I was trying to translate a short sentence from English to Hindi.
- The initial sentence was - ‘columbus is in ohio.’
- After subwording it became - ‘▁columb us ▁is ▁in ▁o hi o .’
- The translation I got after processing it though my model was - ‘▁कोलंब स ▁ओ ▁ही में ▁है ▁।’
- Which when desubworded, turns into this text - ‘कोलंब स ओ ही में है ।’.
Here, the subwording models were created using 32K bpe. The translation labelled in (4) is quite close, but there are some ‘space’ characters which are creating the noise in the translation.
For example in the translation mentioned in (4), if कोलंब and स are combined then that would form कोलंबस which is the exact translation for the word columbus. Similarly, ▁ओ ▁ही when combined forms ओही which is not the exact transliteration of ohio but is very close (an acceptable translation).

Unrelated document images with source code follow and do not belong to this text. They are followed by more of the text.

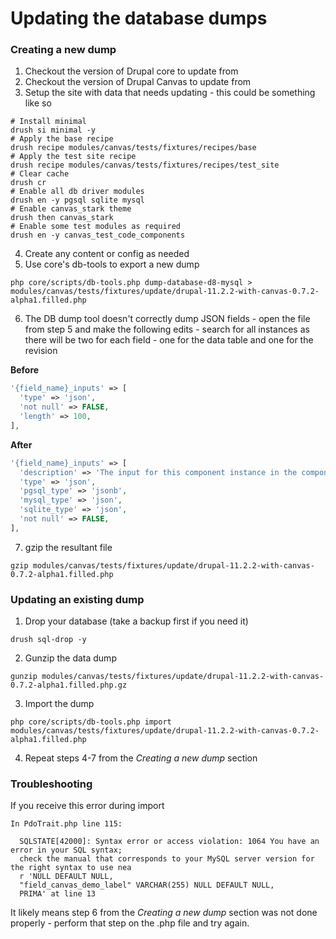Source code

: <!-- @cspell:ignore VARCHAR -->
# Updating the database dumps

### Creating a new dump

1) Checkout the version of Drupal core to update from
2) Checkout the version of Drupal Canvas to update from
3) Setup the site with data that needs updating - this could be something like so
```
# Install minimal
drush si minimal -y
# Apply the base recipe
drush recipe modules/canvas/tests/fixtures/recipes/base
# Apply the test site recipe
drush recipe modules/canvas/tests/fixtures/recipes/test_site
# Clear cache
drush cr
# Enable all db driver modules
drush en -y pgsql sqlite mysql
# Enable canvas_stark theme
drush then canvas_stark
# Enable some test modules as required
drush en -y canvas_test_code_components
```
4) Create any content or config as needed
5) Use core's db-tools to export a new dump
```
php core/scripts/db-tools.php dump-database-d8-mysql > modules/canvas/tests/fixtures/update/drupal-11.2.2-with-canvas-0.7.2-alpha1.filled.php
```
6) The DB dump tool doesn't correctly dump JSON fields - open the file from step 5 and make the following edits - search for all instances as there will be two for each field - one for the data table and one for the revision

**Before**
```php
'{field_name}_inputs' => [
  'type' => 'json',
  'not null' => FALSE,
  'length' => 100,
],
```
**After**
```php
'{field_name}_inputs' => [
  'description' => 'The input for this component instance in the component tree.',
  'type' => 'json',
  'pgsql_type' => 'jsonb',
  'mysql_type' => 'json',
  'sqlite_type' => 'json',
  'not null' => FALSE,
],
```
7) gzip the resultant file

```
gzip modules/canvas/tests/fixtures/update/drupal-11.2.2-with-canvas-0.7.2-alpha1.filled.php
```

### Updating an existing dump

1) Drop your database (take a backup first if you need it)
```
drush sql-drop -y
```
2) Gunzip the data dump
```
gunzip modules/canvas/tests/fixtures/update/drupal-11.2.2-with-canvas-0.7.2-alpha1.filled.php.gz
```
3) Import the dump
```
php core/scripts/db-tools.php import modules/canvas/tests/fixtures/update/drupal-11.2.2-with-canvas-0.7.2-alpha1.filled.php
```
4) Repeat steps 4-7 from the _Creating a new dump_ section

### Troubleshooting

If you receive this error during import

```
In PdoTrait.php line 115:

  SQLSTATE[42000]: Syntax error or access violation: 1064 You have an error in your SQL syntax;
  check the manual that corresponds to your MySQL server version for the right syntax to use nea
  r 'NULL DEFAULT NULL,
  "field_canvas_demo_label" VARCHAR(255) NULL DEFAULT NULL,
  PRIMA' at line 13
```

It likely means step 6 from the _Creating a new dump_ section was not done properly - perform that step on the .php file and try again.
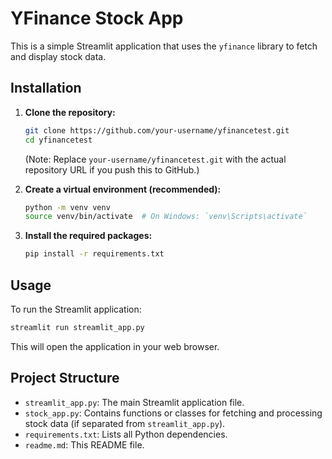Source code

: # YFinance Stock App

This is a simple Streamlit application that uses the `yfinance` library to fetch and display stock data.

## Installation

1.  **Clone the repository:**
    ```bash
    git clone https://github.com/your-username/yfinancetest.git
    cd yfinancetest
    ```
    (Note: Replace `your-username/yfinancetest.git` with the actual repository URL if you push this to GitHub.)

2.  **Create a virtual environment (recommended):**
    ```bash
    python -m venv venv
    source venv/bin/activate  # On Windows: `venv\Scripts\activate`
    ```

3.  **Install the required packages:**
    ```bash
    pip install -r requirements.txt
    ```

## Usage

To run the Streamlit application:

```bash
streamlit run streamlit_app.py
```

This will open the application in your web browser.

## Project Structure

-   `streamlit_app.py`: The main Streamlit application file.
-   `stock_app.py`: Contains functions or classes for fetching and processing stock data (if separated from `streamlit_app.py`).
-   `requirements.txt`: Lists all Python dependencies.
-   `readme.md`: This README file.
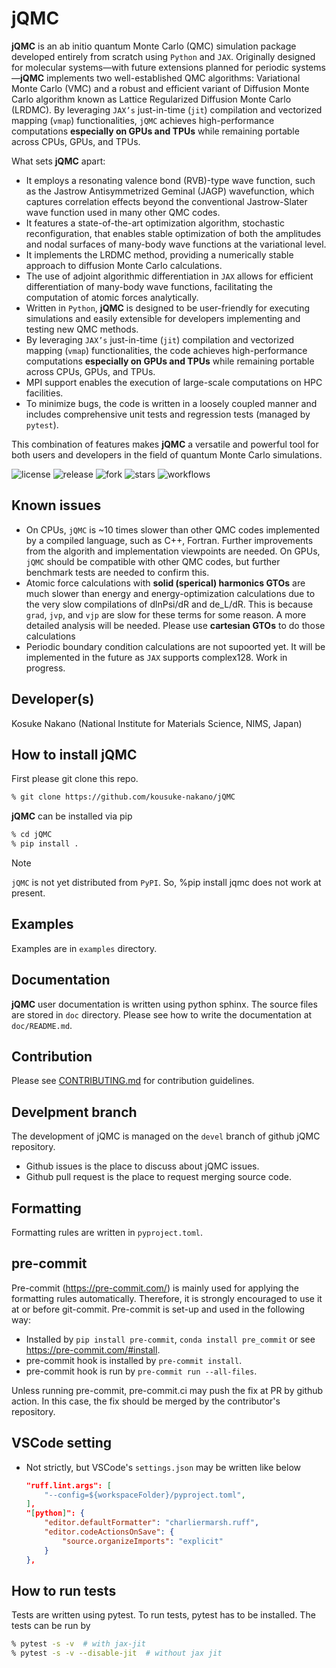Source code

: # jQMC
**jQMC** is an ab initio quantum Monte Carlo (QMC) simulation package developed entirely from scratch using `Python` and `JAX`. Originally designed for molecular systems—with future extensions planned for periodic systems—**jQMC** implements two well-established QMC algorithms: Variational Monte Carlo (VMC) and a robust and efficient variant of Diffusion Monte Carlo algorithm known as Lattice Regularized Diffusion Monte Carlo (LRDMC). By leveraging `JAX’s` just-in-time (`jit`) compilation and vectorized mapping (`vmap`) functionalities, `jQMC` achieves high-performance computations **especially on GPUs and TPUs** while remaining portable across CPUs, GPUs, and TPUs.

What sets **jQMC** apart:

- It employs a resonating valence bond (RVB)-type wave function, such as the Jastrow Antisymmetrized Geminal (JAGP) wavefunction, which captures correlation effects beyond the conventional Jastrow-Slater wave function used in many other QMC codes.
- It features a state-of-the-art optimization algorithm, stochastic reconfiguration, that enables stable optimization of both the amplitudes and nodal surfaces of many-body wave functions at the variational level.
- It implements the LRDMC method, providing a numerically stable approach to diffusion Monte Carlo calculations.
- The use of adjoint algorithmic differentiation in `JAX` allows for efficient differentiation of many-body wave functions, facilitating the computation of atomic forces analytically.
- Written in `Python`, **jQMC** is designed to be user-friendly for executing simulations and easily extensible for developers implementing and testing new QMC methods.
- By leveraging `JAX’s` just-in-time (`jit`) compilation and vectorized mapping (`vmap`) functionalities, the code achieves high-performance computations **especially on GPUs and TPUs** while remaining portable across CPUs, GPUs, and TPUs.
- MPI support enables the execution of large-scale computations on HPC facilities.
- To minimize bugs, the code is written in a loosely coupled manner and includes comprehensive unit tests and regression tests (managed by `pytest`).

This combination of features makes **jQMC** a versatile and powerful tool for both users and developers in the field of quantum Monte Carlo simulations.

![license](https://img.shields.io/github/license/kousuke-nakano/jQMC)
![release](https://img.shields.io/github/license/kousuke-nakano/jQMC/all.svg)
![fork](https://img.shields.io/github/forks/kousuke-nakano/jQMC?style=social)
![stars](https://img.shields.io/github/stars/kousuke-nakano/jQMC?style=social)
![workflows](https://github.com/kousuke-nakano/jQMC/actions/workflows/jqmc-run-pytest.yml/badge.svg)

## Known issues
- On CPUs, `jQMC` is ~10 times slower than other QMC codes implemented by a compiled language, such as C++, Fortran. Further improvements from the algorith and implementation viewpoints are needed. On GPUs, `jQMC` should be compatible with other QMC codes, but further benchmark tests are needed to confirm this.
- Atomic force calculations with **solid (sperical) harmonics GTOs** are much slower than energy and energy-optimization calculations due to the very slow compilations of dlnPsi/dR and de_L/dR. This is because `grad`, `jvp`, and `vjp` are slow for these terms for some reason. A more detailed analysis will be needed. Please use **cartesian GTOs** to do those calculations
- Periodic boundary condition calculations are not supoorted yet. It will be implemented in the future as `JAX` supports complex128. Work in progress.

## Developer(s)
Kosuke Nakano (National Institute for Materials Science, NIMS, Japan)


## How to install jQMC

First please git clone this repo.

```bash
% git clone https://github.com/kousuke-nakano/jQMC
```

**jQMC** can be installed via pip

```bash
% cd jQMC
% pip install .
```

> [!NOTE]
> `jQMC` is not yet distributed from `PyPI`. So, %pip install jqmc does not work at present.



## Examples
Examples are in `examples` directory.

## Documentation

**jQMC** user documentation is written using python sphinx. The source files are
stored in `doc` directory. Please see how to write the documentation at
`doc/README.md`.

## Contribution

Please see [CONTRIBUTING.md](CONTRIBUTING.md) for contribution guidelines.

## Develpment branch

The development of jQMC is managed on the `devel` branch of github jQMC repository.

- Github issues is the place to discuss about jQMC issues.
- Github pull request is the place to request merging source code.

## Formatting

Formatting rules are written in `pyproject.toml`.

## pre-commit

Pre-commit (https://pre-commit.com/) is mainly used for applying the formatting
rules automatically. Therefore, it is strongly encouraged to use it at or before
git-commit. Pre-commit is set-up and used in the following way:

- Installed by `pip install pre-commit`, `conda install pre_commit` or see
  https://pre-commit.com/#install.
- pre-commit hook is installed by `pre-commit install`.
- pre-commit hook is run by `pre-commit run --all-files`.

Unless running pre-commit, pre-commit.ci may push the fix at PR by github
action. In this case, the fix should be merged by the contributor's repository.

## VSCode setting
- Not strictly, but VSCode's `settings.json` may be written like below

  ```json
  "ruff.lint.args": [
      "--config=${workspaceFolder}/pyproject.toml",
  ],
  "[python]": {
      "editor.defaultFormatter": "charliermarsh.ruff",
      "editor.codeActionsOnSave": {
          "source.organizeImports": "explicit"
      }
  },
  ```

## How to run tests

Tests are written using pytest. To run tests, pytest has to be installed.
The tests can be run by

```bash
% pytest -s -v  # with jax-jit
% pytest -s -v --disable-jit  # without jax jit
```
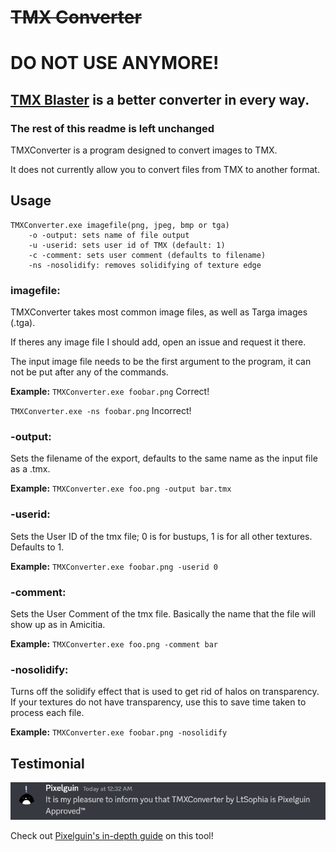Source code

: # ~~TMX Converter~~

# DO NOT USE ANYMORE!
## [TMX Blaster](https://github.com/LTSophia/TMX-Blaster) is a better converter in every way.

### The rest of this readme is left unchanged

TMXConverter is a program designed to convert images to TMX. 

It does not currently allow you to convert files from TMX to another format.

## Usage
```
TMXConverter.exe imagefile(png, jpeg, bmp or tga)
	-o -output: sets name of file output
	-u -userid: sets user id of TMX (default: 1)
	-c -comment: sets user comment (defaults to filename)
	-ns -nosolidify: removes solidifying of texture edge
```
### imagefile:
TMXConverter takes most common image files, as well as Targa images (.tga).

If theres any image file I should add, open an issue and request it there.

The input image file needs to be the first argument to the program, it can not be put after any of the commands.

**Example:**
`TMXConverter.exe foobar.png`
Correct!

`TMXConverter.exe -ns foobar.png`
Incorrect!

### -output:
Sets the filename of the export, defaults to the same name as the input file as a .tmx.

**Example:**
`TMXConverter.exe foo.png -output bar.tmx`

### -userid:
Sets the User ID of the tmx file; 0 is for bustups, 1 is for all other textures. Defaults to 1.

**Example:**
`TMXConverter.exe foobar.png -userid 0`

### -comment:
Sets the User Comment of the tmx file. Basically the name that the file will show up as in Amicitia. 

**Example:**
`TMXConverter.exe foo.png -comment bar`

### -nosolidify:
Turns off the solidify effect that is used to get rid of halos on transparency. If your textures do not have transparency, use this to save time taken to process each file.

**Example:**
`TMXConverter.exe foobar.png -nosolidify`

## Testimonial
![Pixelguin Approved!](/Images/Testimonial.png)

Check out [Pixelguin's in-depth guide](https://gamebanana.com/tuts/15675) on this tool!
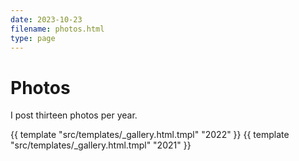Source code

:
 ```yaml
---
date: 2023-10-23
filename: photos.html
type: page
---
```


# Photos

I post thirteen photos per year.

{{ template "src/templates/_gallery.html.tmpl" "2022" }}
{{ template "src/templates/_gallery.html.tmpl" "2021" }}
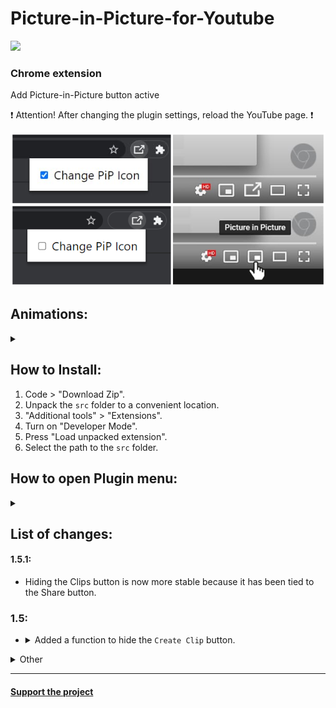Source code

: # Picture-in-Picture-for-Youtube
<img src="https://shields.io/badge/version-v1.5.1-blue">

### Chrome extension

Add Picture-in-Picture button active

❗ Attention! After changing the plugin settings, reload the YouTube page. ❗

<img src="images/image.png"></img>

## Animations:
<details>
  <summary></summary>
  
  Animation 1:</br>
  ![Alt Text](images/animation1.gif)</br>
  Animation 2:</br>
  ![Alt Text](images/animation2.gif)</br>
  Animation 3:</br>
  ![Alt Text](images/animation3.gif)
</details>


## How to Install:
1. Code > "Download Zip".
2. Unpack the ```src``` folder to a convenient location.
3. "Additional tools" > "Extensions".
4. Turn on "Developer Mode".
5. Press "Load unpacked extension".
6. Select the path to the ```src``` folder.


## How to open Plugin menu:
<details>
  <summary></summary>
  
  ❗ Don't forget to click the `Save` button. ❗
  
  ![Alt Text](images/img1.png)</br>
  ![Alt Text](images/img2.png)
</details>


## List of changes:

#### 1.5.1:
* Hiding the Clips button is now more stable because it has been tied to the Share button.

### 1.5:
* <details><summary>Added a function to hide the <code>Create Clip</code> button.</summary><img src="images/clip-youtube.png"></details>

<details>
  <summary>Other</summary>
  
  #### 1.4.1:
  * Added animation pause in settings, when `Change Pip Icon` is disabled.
  
  ### 1.4:
  * Added new animation.
  * Added hover animation.
  * Dark Theme in Settings.
  * Preview animations in Settings.
  
  ### 1.3:
  * The plugin is adapted for the new YouTube interface.
  * Added animation (enable it in the settings)

  ### 1.2:
  * Fixed a bug where the button did not appear. (Previously, it was necessary to reload the page)

  ### 1.1:
  * The button is hidden in full screen mode.
  * Changed the icon of the button during the active "Picture in Picture" mode.
  * Now you can make the choice to change the custom button or not.

  ### 1.0:
  * The "Picture in Picture" button is now displayed.
  * The button is changed to a custom one.
  
</details>

<hr>

#### <a href="https://www.donationalerts.com/r/super_zombi">Support the project</a>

Thus my question is about how exactly the desubwording part can be improved. I thought of initially going for a regular programming approach (finding patterns), but found that the above mentioned two cases clearly have different patterns to deal with, and would probably lead to merging of words which are not meant to be merged. Can something be done about it, since the translation (except the not-required tokenization) is very close to the gold sentence. I have noticed similar cases at other sentences where I was previously getting a unk, and currently not (currently I am getting this tokenized version).